The above comments are very interesting as I am facing a similar issue. Can I please first summarise what I’ve understood to ensure I am thinking about things correctly and then I will go onto my problem.
My understanding is that the message “Previous action was not able to update IndexMetaData” is indicating that the outcome of the last operation that was performed on the index is unknown. The operation may have succeeded or failed but the only thing that’s known is that something (e.g. a timeout) prevented the metadata being written. When an index policy is in this state then it will no longer transition automatically.
My situation is, I have just moved from a single massive vanilla Elasticsearch cluster to a few smaller (OpenDistro) clusters and I’m seeing issues where transitions aren’t occurring and it’s serious enough that if left unchecked it could cause real problems.
Each cluster has ~1.5k indices and ingests a few TB’s of data a day. Some indices are very quiet while others are very busy. Indices are distributed to between 1 and 20 primary shards however I’ve got ISM configured so that when an index rolls over the shards should all be around 30GB, i.e. a 1 shard index rolls at 30GB and a 10 shard one at 300GB.
What I’ve been finding is that some shards are not rolling over and the most common message I’m seeing is “Previous action was not able to update IndexMetaData”. I have been manually rolling these over using the API described here.
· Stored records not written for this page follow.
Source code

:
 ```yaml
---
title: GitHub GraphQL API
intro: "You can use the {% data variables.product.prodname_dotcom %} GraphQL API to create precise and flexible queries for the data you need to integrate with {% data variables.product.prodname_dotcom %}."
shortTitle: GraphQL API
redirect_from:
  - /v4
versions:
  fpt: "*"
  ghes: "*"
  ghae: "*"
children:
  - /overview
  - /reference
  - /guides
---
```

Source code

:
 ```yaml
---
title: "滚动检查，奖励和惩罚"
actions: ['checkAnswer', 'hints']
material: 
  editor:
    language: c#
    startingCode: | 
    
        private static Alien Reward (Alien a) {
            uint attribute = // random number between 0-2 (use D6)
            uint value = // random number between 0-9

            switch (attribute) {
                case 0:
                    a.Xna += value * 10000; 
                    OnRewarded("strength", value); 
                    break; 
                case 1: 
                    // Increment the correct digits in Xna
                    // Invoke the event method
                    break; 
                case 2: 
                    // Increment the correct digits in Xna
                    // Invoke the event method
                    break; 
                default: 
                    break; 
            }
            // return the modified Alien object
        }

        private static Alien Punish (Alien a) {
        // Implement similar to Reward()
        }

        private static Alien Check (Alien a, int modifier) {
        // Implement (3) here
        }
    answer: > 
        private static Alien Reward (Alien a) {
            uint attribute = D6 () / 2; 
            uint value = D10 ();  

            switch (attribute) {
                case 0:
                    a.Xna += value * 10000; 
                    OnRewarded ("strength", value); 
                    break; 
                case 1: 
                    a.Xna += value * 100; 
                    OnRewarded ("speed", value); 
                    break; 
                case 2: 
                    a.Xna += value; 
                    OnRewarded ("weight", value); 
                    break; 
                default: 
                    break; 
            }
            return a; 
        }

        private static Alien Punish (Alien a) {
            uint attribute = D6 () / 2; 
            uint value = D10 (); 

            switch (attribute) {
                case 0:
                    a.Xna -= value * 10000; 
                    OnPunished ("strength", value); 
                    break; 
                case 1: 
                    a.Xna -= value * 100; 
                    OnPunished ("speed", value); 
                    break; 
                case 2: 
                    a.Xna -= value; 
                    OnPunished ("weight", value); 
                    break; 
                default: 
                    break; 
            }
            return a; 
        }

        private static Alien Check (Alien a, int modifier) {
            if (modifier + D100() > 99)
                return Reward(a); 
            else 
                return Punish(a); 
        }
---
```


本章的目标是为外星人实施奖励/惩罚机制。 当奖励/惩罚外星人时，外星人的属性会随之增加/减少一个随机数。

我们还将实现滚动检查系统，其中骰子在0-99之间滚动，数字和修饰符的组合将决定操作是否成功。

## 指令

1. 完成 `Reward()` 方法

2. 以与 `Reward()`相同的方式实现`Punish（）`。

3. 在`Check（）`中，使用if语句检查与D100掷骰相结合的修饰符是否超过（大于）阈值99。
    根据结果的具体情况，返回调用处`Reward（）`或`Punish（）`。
I’ve left some for a while to see if they would eventually roll over but they haven’t, even when they were 3x the rollover size.
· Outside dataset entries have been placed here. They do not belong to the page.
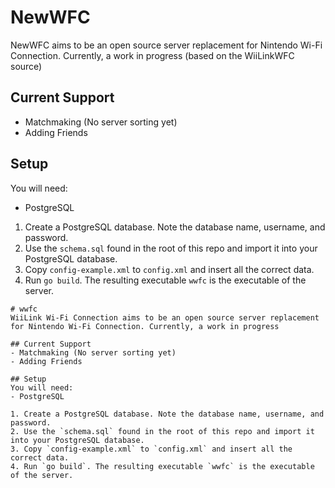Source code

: # NewWFC
NewWFC aims to be an open source server replacement for Nintendo Wi-Fi Connection. Currently, a work in progress
(based on the WiiLinkWFC source)

## Current Support
- Matchmaking (No server sorting yet)
- Adding Friends

## Setup
You will need:
- PostgreSQL

1. Create a PostgreSQL database. Note the database name, username, and password.
2. Use the `schema.sql` found in the root of this repo and import it into your PostgreSQL database.
3. Copy `config-example.xml` to `config.xml` and insert all the correct data.
4. Run `go build`. The resulting executable `wwfc` is the executable of the server.



```
# wwfc
WiiLink Wi-Fi Connection aims to be an open source server replacement for Nintendo Wi-Fi Connection. Currently, a work in progress

## Current Support
- Matchmaking (No server sorting yet)
- Adding Friends

## Setup
You will need:
- PostgreSQL

1. Create a PostgreSQL database. Note the database name, username, and password.
2. Use the `schema.sql` found in the root of this repo and import it into your PostgreSQL database.
3. Copy `config-example.xml` to `config.xml` and insert all the correct data.
4. Run `go build`. The resulting executable `wwfc` is the executable of the server.
```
Manually retrying isn’t going to work for us due to the number of indices and we can’t just leave things because it wouldn’t take long for some of the shards to fill a disk. At the moment I’m looking for advise on how we resolve the issue.
Do you think the clusters are too large and this (for some reason) is causing timeouts when writing the metadata? I’ve run into an other issue, posted here so not sure if this size of cluster has been tested against much? If you think this is likely to be the case, what is the maximum size you would recommend for a cluster?
Sorry for the long post